En la última escala de una noche que me dejará secuelas, me reencuentro con Edu en un after-hour de la zona. Se hace el que no me reconoce y sigue coqueteando con una travesti de larga cabellera enrulada. Hablan y ríen en volumen muy alto, proximidad de las bocas que solamente puede estar anticipando el beso.
—Hola. ¿Te acordás de mí?
—Dame diez pesitos para la birra, pá —me dice Edu. La travesti ríe nerviosamente.
Está amaneciendo y se filtra luz por todas partes.
Edu quiere bailar cumbia.
—Vení, levantate —me dice.
Lo intentamos en el pasillo que da a la única barra, con tanta mala suerte que patea por accidente unas botellas apoyadas en el suelo y cae sobre los vidrios rotos. La pierna derecha le está sangrando. Lo ayudo a levantarse, salimos, y con dificultad caminamos hasta la plaza Borges.
No sé cómo llegamos, qué hicimos, qué nos dijimos. La situación hace que todo fluya, espontáneo y sincero. Aunque sea mentira es real. Actúo instintivamente, intuitivamente. Terminamos en las hamacas, haciéndonos muecas de zombis y tratando de asustarnos mutuamente, poniendo los ojos en blanco. Me miente: sería catatónico; se detiene, camina unos pasos, se tira boca arriba sobre la arena, tieso, con los brazos rígidos.

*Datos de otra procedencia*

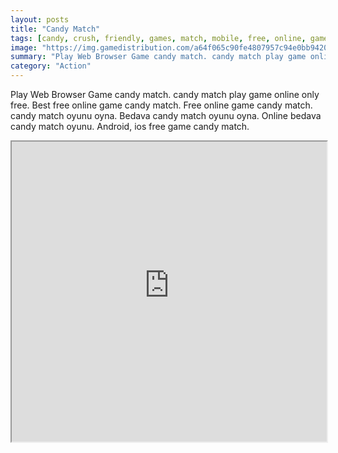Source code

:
 ```yaml
---
layout: posts
title: "Candy Match"
tags: [candy, crush, friendly, games, match, mobile, free, online, games, oyna, game, free, games, play, play, games]
image: "https://img.gamedistribution.com/a64f065c90fe4807957c94e0bb94206f.jpg"
summary: "Play Web Browser Game candy match. candy match play game online only free. Best free online game candy match. Free online game candy match. candy match oyunu oyna. Bedava candy match oyunu oyna. Online bedava candy match oyunu. Android, ios free game candy match."
category: "Action"
---
```


Play Web Browser Game candy match. candy match play game online only free. Best free online game candy match. Free online game candy match. candy match oyunu oyna. Bedava candy match oyunu oyna. Online bedava candy match oyunu. Android, ios free game candy match.

<iframe width="100%" height="480px;" src="https://html5.gamedistribution.com/a64f065c90fe4807957c94e0bb94206f/"></iframe>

Tiene que hacerse una limpieza enseguida en esa herida, no cuesta nada hacerlo; veo demasiada tierra, demasiada arena, tanto microbio y, la verdad, es que no advierto ninguna picardía infantil, sino sólo el peligro de una infección próxima. Por eso, mi rostro se desfigura de la ansiedad, cuando le pido al taxista:
—Llévenos a un hospital público.
Atraigo su cuerpo lastimado contra el mío; extiendo sus brazos y lo siento caliente; beso sus mejillas y lo oigo respirar nerviosamente. Lo despido en la puerta del Clínicas con una sonrisa triste, y me comprometo a esperarlo hasta que salga, tomando una Coca en el bar de la esquina de Uriburu.
Me gustaría, lo repito una y otra vez, en la medida de lo posible, no hacer nada, absolutamente nada, vegetar casi. No es vegetar en su sentido habitual, pero significa inactividad, despreocupación por lo que la gente cree que es importante. No hay nada que yo quiera realmente lograr, nada tiene para mí un valor real. A pesar de eso, me encuentro todos los días haciendo esas tareas de mierda que el resto de la gente me impone.
Quiero vivir el día con un estilo que me guste y no tengo estilo. Estoy maldito, quizás bendito, no sé, con una mente constantemente activa. Las ruedas nunca se detienen. La orina se acumula en la vejiga, las costillas se contraen. La vieja duda de siempre deja paso a la certeza de que no siento nada.
Lo abandono, caminando rápido por Córdoba, al amanecer, sudando entre los bloques de cemento, las ratas y las sombras.